BİLMEK ÇİLESİ

İlim kıyısında, yaratkan dünyanın
İlim aydınlık bir aşiret gibi
Sıyrılıyor göklerin bin çeşit demir kapısı ardından.
İlim duramıyor çatlıyor arşın sînesinden ve taşıyor yeryüzüne.
Irmaklar ne de kıvrak, dibeklerinde şakırtılar
Fakat taşmıyor nasibine bu sıyırtan sıyırtı.
Birbiri üstünde amansız, yığılmış dağlar bakire bu azaptan.
Irmaklar kangren olurdu; ilmin dalgalarından baygın, çocuksu bir damla yürüseydi çarklarına.
Baş üstüme vuran meşin güneş
Büzüşürdü, saçına ilim tohumu dahi bir an böğürseydi
Ayaklanmakta olsa da alçacık kalmaktır cesedine düşen.
Hür kuşlar, koşan dört ayaklar
Sizin de harcınız değil ilmin mayasını yoğurmak.
Dağlar dizine dek batardı bataklığa, bir dirhem bilmek sıçrasaydı eteklerine.
Dağların bilmek namlusu verildiğinde beline kamburlaşıp çatlamaktan
Ayet-i Celile’de buyurulduğu üzere,
İlmin haşyetiyle parçalanıp
Bıçak gibi saplanmamış mıydı sessizliğe?..
Fakat insan
Kan kusturucu cehaleti ile ne de cesur
Kahkahaları ile ne de hoyrat!
Oysa
Tabutu işgal altında olduğunu,
Bir düşman taburunun köpeksi dualar ile iblisin kirli serin hıncına çarptığını ve
Karanlık asfaltlar üzerinde iğrenti bir korkunun üzüncüne yorgun bedeni ile garkolacağını bilemedi.
Vakti geldi,
Bilmek çilesi
Patlayarak kimyasından
Gürül gürül inzal oluyor
Evvela sıcacık sinelere.
Tebliğ için insanlığa
Çağları aşan gök ile barışık göğüslere.
Sonra dikelmiş bir inatla
Atama, dedeme, anneme
Budandıkça budanan bilmek veçhesi
Kemikleri bönleşen
Aklı cıvık bir pas ile mukayyet asrımızda
8-10 okka daha meşin çığlıklarla
Hummalı konvoylarla visale eriyor
Kırılgan sabahımın üstüne
Bulanık gizemiyle bu gün.
Dünya ırmaklarını
Göğsümü kazıyarak
Çıplatıp binlerce kaygıları
Şafağımı küfleyen
Ürkütücü şenlikler ile
Göbek bağımı neşter ile kesip
Sîneme göklerin dişlerini geçiren ilim sancısı,
İnsan kisvesine bürünüp
Geldi hayatıma.
Gizemli bir hinlik insan olmak.
Çamurdan sıyrılıp kepenk kaldırmak göklere.
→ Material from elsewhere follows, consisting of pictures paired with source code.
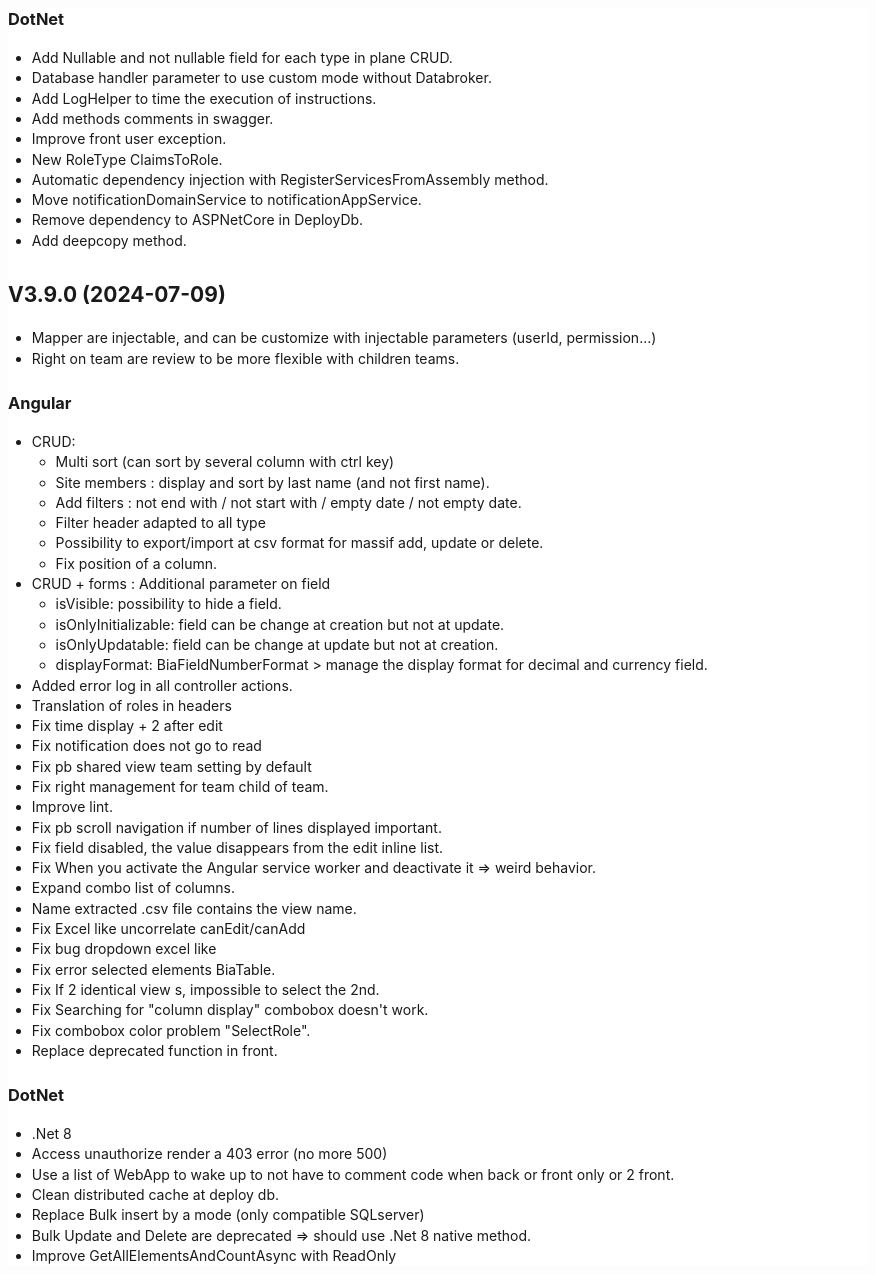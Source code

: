 ### DotNet
* Add Nullable and not nullable field for each type in plane CRUD.
* Database handler parameter to use custom mode without Databroker.
* Add LogHelper to time the execution of instructions.
* Add methods comments in swagger.
* Improve front user exception.
* New RoleType ClaimsToRole. 
* Automatic dependency injection with RegisterServicesFromAssembly method.
* Move notificationDomainService to notificationAppService.
* Remove dependency to ASPNetCore in DeployDb.
* Add deepcopy method.

## V3.9.0 (2024-07-09)
* Mapper are injectable, and can be customize with injectable parameters (userId, permission...)
* Right on team are review to be more flexible with children teams.
### Angular
* CRUD:
  * Multi sort (can sort by several column with ctrl key)
  * Site members : display and sort by last name (and not first name).
  * Add filters : not end with / not start with / empty date / not empty date.
  * Filter header adapted to all type
  * Possibility to export/import at csv format for massif add, update or delete.
  * Fix position of a column.
* CRUD + forms : Additional parameter on field
  * isVisible: possibility to hide a field.
  * isOnlyInitializable: field can be change at creation but not at update.
  * isOnlyUpdatable: field can be change at update but not at creation.
  * displayFormat: BiaFieldNumberFormat > manage the display format for decimal and currency field.
* Added error log in all controller actions.
* Translation of roles in headers
* Fix time display + 2 after edit
* Fix notification does not go to read
* Fix pb shared view team setting by default
* Fix right management for team child of team.
* Improve lint.
* Fix pb scroll navigation if number of lines displayed important.
* Fix field disabled, the value disappears from the edit inline list.
* Fix When you activate the Angular service worker and deactivate it => weird behavior.
* Expand combo list of columns.
* Name extracted .csv file contains the view name.
* Fix Excel like uncorrelate canEdit/canAdd
* Fix bug dropdown excel like
* Fix error selected elements BiaTable.
* Fix If 2 identical view s, impossible to select the 2nd.
* Fix Searching for "column display" combobox doesn't work.
* Fix combobox color problem "SelectRole".
* Replace deprecated function in front.

### DotNet
* .Net 8
* Access unauthorize render a 403 error (no more 500)
* Use a list of WebApp to wake up to not have to comment code when back or front only or 2 front.
* Clean distributed cache at deploy db.
* Replace Bulk insert by a mode (only compatible SQLserver)
* Bulk Update and Delete are deprecated => should use .Net 8 native method.
* Improve GetAllElementsAndCountAsync with ReadOnly
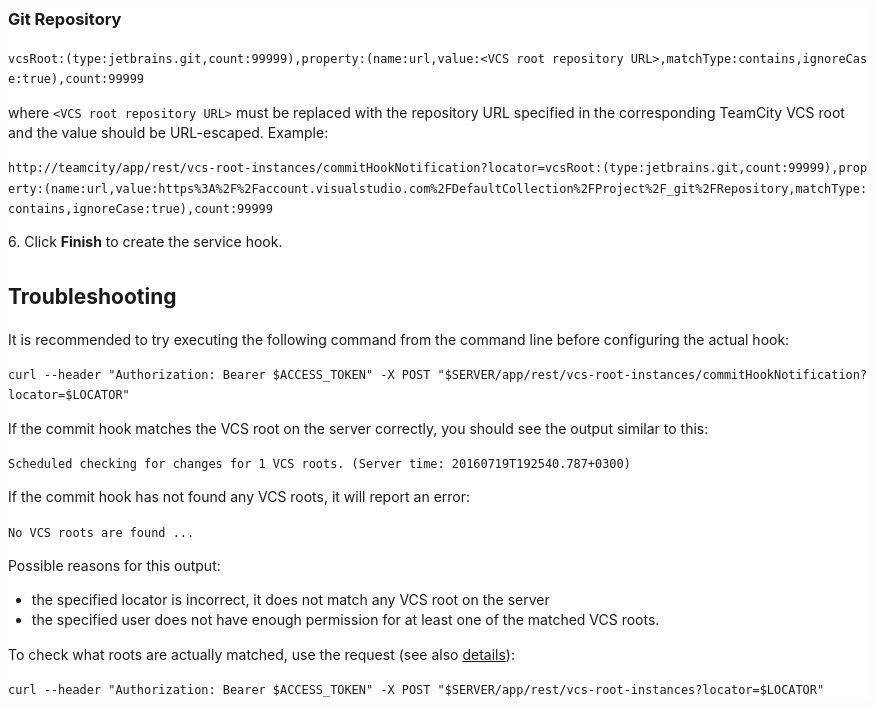 ### Git Repository


```Shell
vcsRoot:(type:jetbrains.git,count:99999),property:(name:url,value:<VCS root repository URL>,matchType:contains,ignoreCase:true),count:99999

```


where `<VCS root repository URL>` must be replaced with the repository URL specified in the corresponding TeamCity VCS root and the value should be URL-escaped. Example:


```Shell
http://teamcity/app/rest/vcs-root-instances/commitHookNotification?locator=vcsRoot:(type:jetbrains.git,count:99999),property:(name:url,value:https%3A%2F%2Faccount.visualstudio.com%2FDefaultCollection%2FProject%2F_git%2FRepository,matchType:contains,ignoreCase:true),count:99999

```

6\. Click __Finish__ to create the service hook.

## Troubleshooting

It is recommended to try executing the following command from the command line before configuring the actual hook:


```Shell
curl --header "Authorization: Bearer $ACCESS_TOKEN" -X POST "$SERVER/app/rest/vcs-root-instances/commitHookNotification?locator=$LOCATOR"

```

If the commit hook matches the VCS root on the server correctly, you should see the output similar to this:


```Shell
Scheduled checking for changes for 1 VCS roots. (Server time: 20160719T192540.787+0300)

```

If the commit hook has not found any VCS roots, it will report an error:


```Shell
No VCS roots are found ...

```

Possible reasons for this output:
* the specified locator is incorrect, it does not match any VCS root on the server
* the specified user does not have enough permission for at least one of the matched VCS roots.

To check what roots are actually matched, use the request (see also [details](https://www.jetbrains.com/help/teamcity/rest/manage-vcs-roots.html)):

```Shell
curl --header "Authorization: Bearer $ACCESS_TOKEN" -X POST "$SERVER/app/rest/vcs-root-instances?locator=$LOCATOR"

```
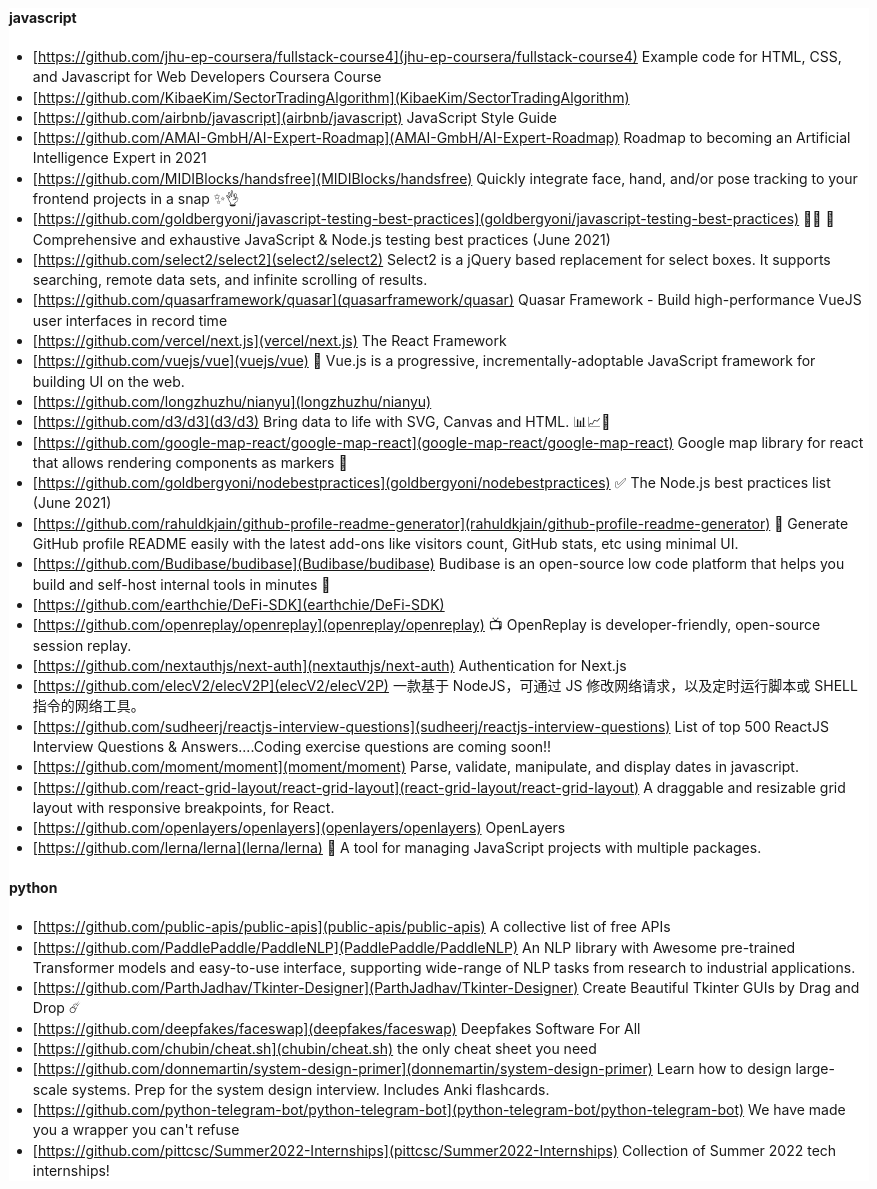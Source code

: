 #### javascript
* [https://github.com/jhu-ep-coursera/fullstack-course4](jhu-ep-coursera/fullstack-course4) Example code for HTML, CSS, and Javascript for Web Developers Coursera Course
* [https://github.com/KibaeKim/SectorTradingAlgorithm](KibaeKim/SectorTradingAlgorithm)
* [https://github.com/airbnb/javascript](airbnb/javascript) JavaScript Style Guide
* [https://github.com/AMAI-GmbH/AI-Expert-Roadmap](AMAI-GmbH/AI-Expert-Roadmap) Roadmap to becoming an Artificial Intelligence Expert in 2021
* [https://github.com/MIDIBlocks/handsfree](MIDIBlocks/handsfree) Quickly integrate face, hand, and/or pose tracking to your frontend projects in a snap ✨👌
* [https://github.com/goldbergyoni/javascript-testing-best-practices](goldbergyoni/javascript-testing-best-practices) 📗🌐 🚢 Comprehensive and exhaustive JavaScript & Node.js testing best practices (June 2021)
* [https://github.com/select2/select2](select2/select2) Select2 is a jQuery based replacement for select boxes. It supports searching, remote data sets, and infinite scrolling of results.
* [https://github.com/quasarframework/quasar](quasarframework/quasar) Quasar Framework - Build high-performance VueJS user interfaces in record time
* [https://github.com/vercel/next.js](vercel/next.js) The React Framework
* [https://github.com/vuejs/vue](vuejs/vue) 🖖 Vue.js is a progressive, incrementally-adoptable JavaScript framework for building UI on the web.
* [https://github.com/longzhuzhu/nianyu](longzhuzhu/nianyu)
* [https://github.com/d3/d3](d3/d3) Bring data to life with SVG, Canvas and HTML. 📊📈🎉
* [https://github.com/google-map-react/google-map-react](google-map-react/google-map-react) Google map library for react that allows rendering components as markers 🎉
* [https://github.com/goldbergyoni/nodebestpractices](goldbergyoni/nodebestpractices) ✅ The Node.js best practices list (June 2021)
* [https://github.com/rahuldkjain/github-profile-readme-generator](rahuldkjain/github-profile-readme-generator) 🚀 Generate GitHub profile README easily with the latest add-ons like visitors count, GitHub stats, etc using minimal UI.
* [https://github.com/Budibase/budibase](Budibase/budibase) Budibase is an open-source low code platform that helps you build and self-host internal tools in minutes 🚀
* [https://github.com/earthchie/DeFi-SDK](earthchie/DeFi-SDK)
* [https://github.com/openreplay/openreplay](openreplay/openreplay) 📺 OpenReplay is developer-friendly, open-source session replay.
* [https://github.com/nextauthjs/next-auth](nextauthjs/next-auth) Authentication for Next.js
* [https://github.com/elecV2/elecV2P](elecV2/elecV2P) 一款基于 NodeJS，可通过 JS 修改网络请求，以及定时运行脚本或 SHELL 指令的网络工具。
* [https://github.com/sudheerj/reactjs-interview-questions](sudheerj/reactjs-interview-questions) List of top 500 ReactJS Interview Questions & Answers....Coding exercise questions are coming soon!!
* [https://github.com/moment/moment](moment/moment) Parse, validate, manipulate, and display dates in javascript.
* [https://github.com/react-grid-layout/react-grid-layout](react-grid-layout/react-grid-layout) A draggable and resizable grid layout with responsive breakpoints, for React.
* [https://github.com/openlayers/openlayers](openlayers/openlayers) OpenLayers
* [https://github.com/lerna/lerna](lerna/lerna) 🐉 A tool for managing JavaScript projects with multiple packages.

#### python
* [https://github.com/public-apis/public-apis](public-apis/public-apis) A collective list of free APIs
* [https://github.com/PaddlePaddle/PaddleNLP](PaddlePaddle/PaddleNLP) An NLP library with Awesome pre-trained Transformer models and easy-to-use interface, supporting wide-range of NLP tasks from research to industrial applications.
* [https://github.com/ParthJadhav/Tkinter-Designer](ParthJadhav/Tkinter-Designer) Create Beautiful Tkinter GUIs by Drag and Drop ☄️
* [https://github.com/deepfakes/faceswap](deepfakes/faceswap) Deepfakes Software For All
* [https://github.com/chubin/cheat.sh](chubin/cheat.sh) the only cheat sheet you need
* [https://github.com/donnemartin/system-design-primer](donnemartin/system-design-primer) Learn how to design large-scale systems. Prep for the system design interview. Includes Anki flashcards.
* [https://github.com/python-telegram-bot/python-telegram-bot](python-telegram-bot/python-telegram-bot) We have made you a wrapper you can't refuse
* [https://github.com/pittcsc/Summer2022-Internships](pittcsc/Summer2022-Internships) Collection of Summer 2022 tech internships!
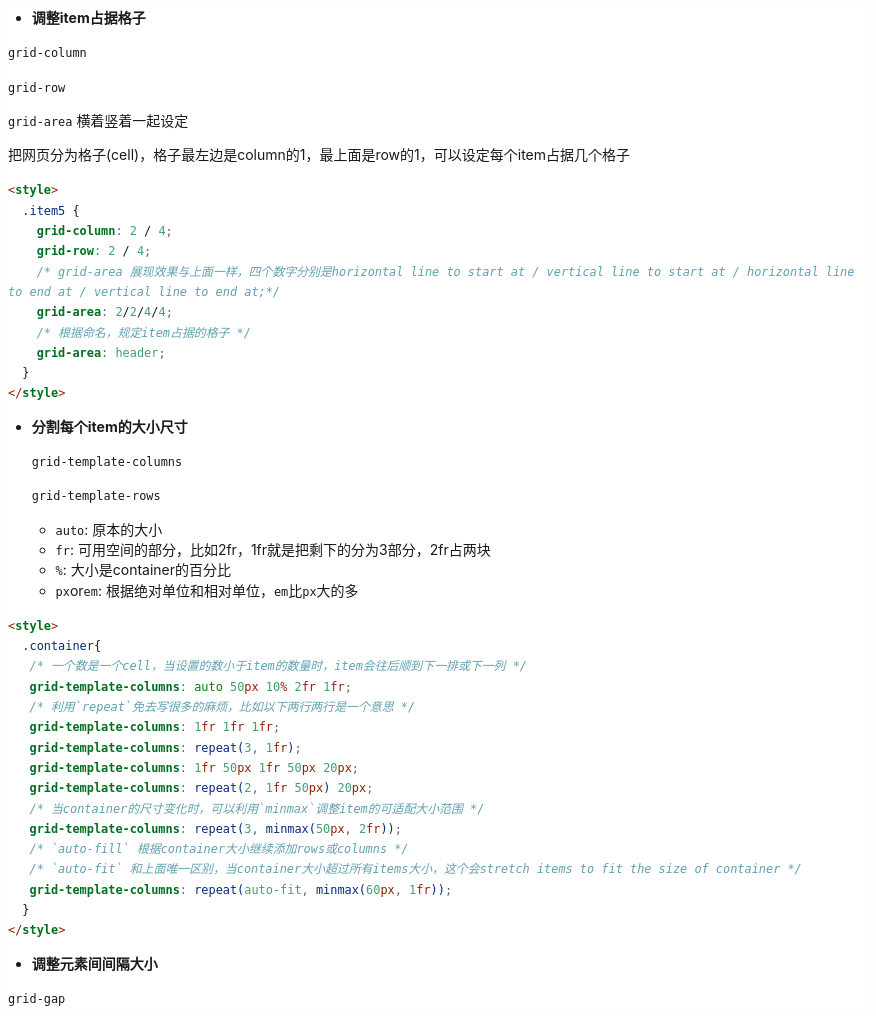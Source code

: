 - **调整item占据格子**

`grid-column`

`grid-row`

`grid-area`  横着竖着一起设定

把网页分为格子(cell)，格子最左边是column的1，最上面是row的1，可以设定每个item占据几个格子

```html
<style>
  .item5 {
    grid-column: 2 / 4;
    grid-row: 2 / 4;
    /* grid-area 展现效果与上面一样，四个数字分别是horizontal line to start at / vertical line to start at / horizontal line to end at / vertical line to end at;*/
    grid-area: 2/2/4/4;
    /* 根据命名，规定item占据的格子 */
    grid-area: header;
  }
</style>
```

- **分割每个item的大小尺寸**

  `grid-template-columns`

  `grid-template-rows`

  - `auto`: 原本的大小
  - `fr`: 可用空间的部分，比如2fr，1fr就是把剩下的分为3部分，2fr占两块
  - `%`: 大小是container的百分比
  - `px`or`em`: 根据绝对单位和相对单位，`em`比`px`大的多

```html
<style>
  .container{
   /* 一个数是一个cell，当设置的数小于item的数量时，item会往后顺到下一排或下一列 */
   grid-template-columns: auto 50px 10% 2fr 1fr; 
   /* 利用`repeat`免去写很多的麻烦，比如以下两行两行是一个意思 */
   grid-template-columns: 1fr 1fr 1fr;
   grid-template-columns: repeat(3, 1fr);
   grid-template-columns: 1fr 50px 1fr 50px 20px;
   grid-template-columns: repeat(2, 1fr 50px) 20px;
   /* 当container的尺寸变化时，可以利用`minmax`调整item的可适配大小范围 */
   grid-template-columns: repeat(3, minmax(50px, 2fr));
   /* `auto-fill` 根据container大小继续添加rows或columns */
   /* `auto-fit` 和上面唯一区别，当container大小超过所有items大小，这个会stretch items to fit the size of container */
   grid-template-columns: repeat(auto-fit, minmax(60px, 1fr));
  }
</style>
```

- **调整元素间间隔大小**

`grid-gap`
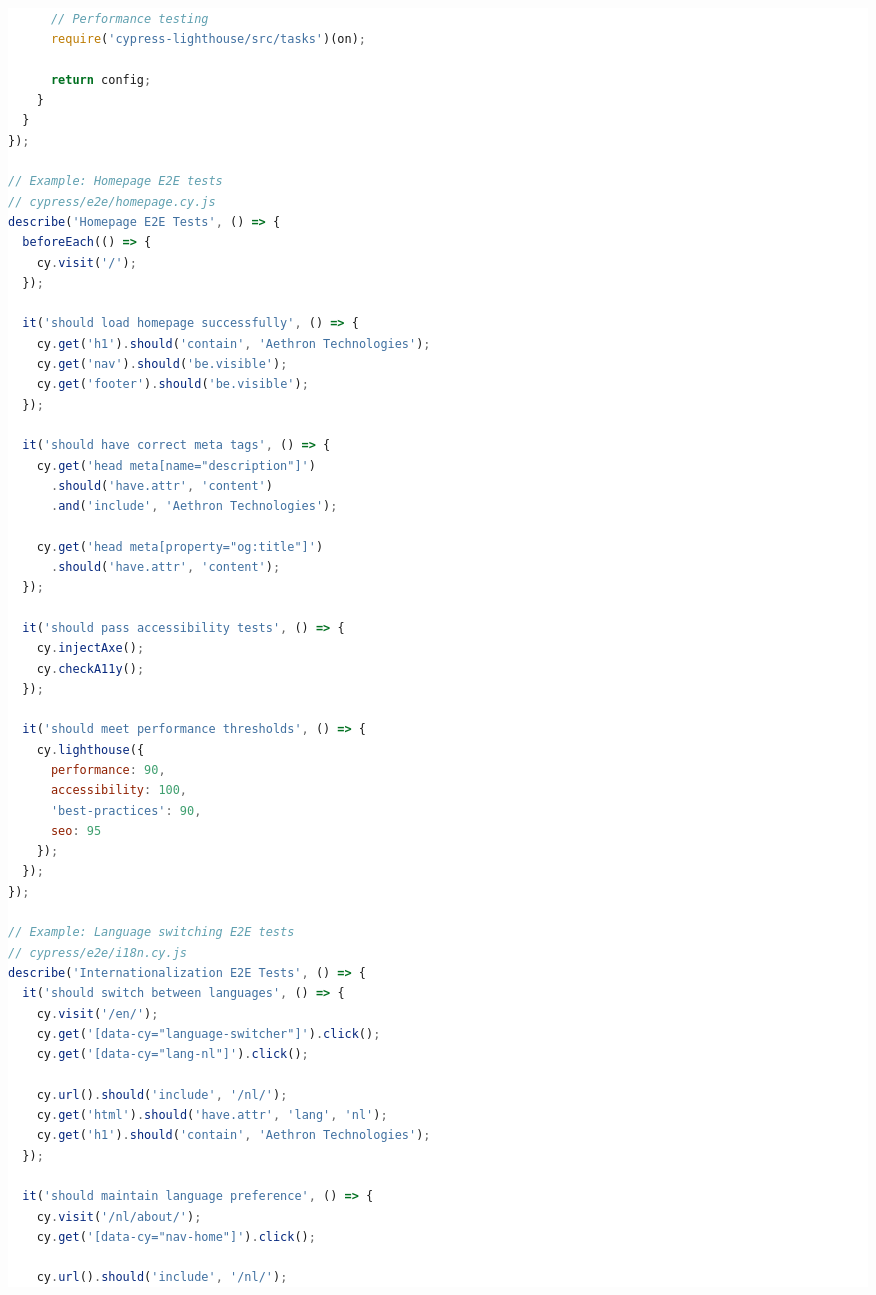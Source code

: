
 ```javascript
      // Performance testing
      require('cypress-lighthouse/src/tasks')(on);
      
      return config;
    }
  }
});

// Example: Homepage E2E tests
// cypress/e2e/homepage.cy.js
describe('Homepage E2E Tests', () => {
  beforeEach(() => {
    cy.visit('/');
  });

  it('should load homepage successfully', () => {
    cy.get('h1').should('contain', 'Aethron Technologies');
    cy.get('nav').should('be.visible');
    cy.get('footer').should('be.visible');
  });

  it('should have correct meta tags', () => {
    cy.get('head meta[name="description"]')
      .should('have.attr', 'content')
      .and('include', 'Aethron Technologies');
    
    cy.get('head meta[property="og:title"]')
      .should('have.attr', 'content');
  });

  it('should pass accessibility tests', () => {
    cy.injectAxe();
    cy.checkA11y();
  });

  it('should meet performance thresholds', () => {
    cy.lighthouse({
      performance: 90,
      accessibility: 100,
      'best-practices': 90,
      seo: 95
    });
  });
});

// Example: Language switching E2E tests
// cypress/e2e/i18n.cy.js
describe('Internationalization E2E Tests', () => {
  it('should switch between languages', () => {
    cy.visit('/en/');
    cy.get('[data-cy="language-switcher"]').click();
    cy.get('[data-cy="lang-nl"]').click();
    
    cy.url().should('include', '/nl/');
    cy.get('html').should('have.attr', 'lang', 'nl');
    cy.get('h1').should('contain', 'Aethron Technologies');
  });

  it('should maintain language preference', () => {
    cy.visit('/nl/about/');
    cy.get('[data-cy="nav-home"]').click();
    
    cy.url().should('include', '/nl/');
```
Gençliğim için karanlık ve amansız ya dipsiz bir uçurum
Veyahut
Ebed yurduna levendâne ilerleyiş.
Beynim huylanıyor,
Ak yeleli kısraklar üzerinde
Tırnaklarım ile gülümserlik
Doğum sancısı avuçlarımı hançerliyor.
Soğuk bir cesedin hayat bulması
Ve bir çiçeğe uzanması,
Kuşları hissetmesi,
Artık hissiz parmaklara can gelmesi…
Ey benim hem hazdan tan yeline dek çıkaran şükrümü
Hem de
Tabutum üzerinde
Yedi ırkın günahını kazıyan
Yedi semanın yükünü omuzlayan
İnsanlık ve bilmek çilesi!
Gövdemden söküp
Üstümdeki çirkefliği
Bilmek, insan safhasına ermek
Dehlizlerinden sıyrılıp bilmemek cehaletini
Hercai bir neşe ile
Maniler okuyarak göklere
Sevincimi
Toprak ile dalaşmadan
Sarsaklaşmadan bayırlarda
Aşk ile kılıçsız sevişerek
Bilmek çilesini aşmam gerek
Kıyı bucak kaçmadan insanlık kisvesinden.
Kıyısına bucağına ermem gerek,
İnsanlık ve bilmek veçhesinin.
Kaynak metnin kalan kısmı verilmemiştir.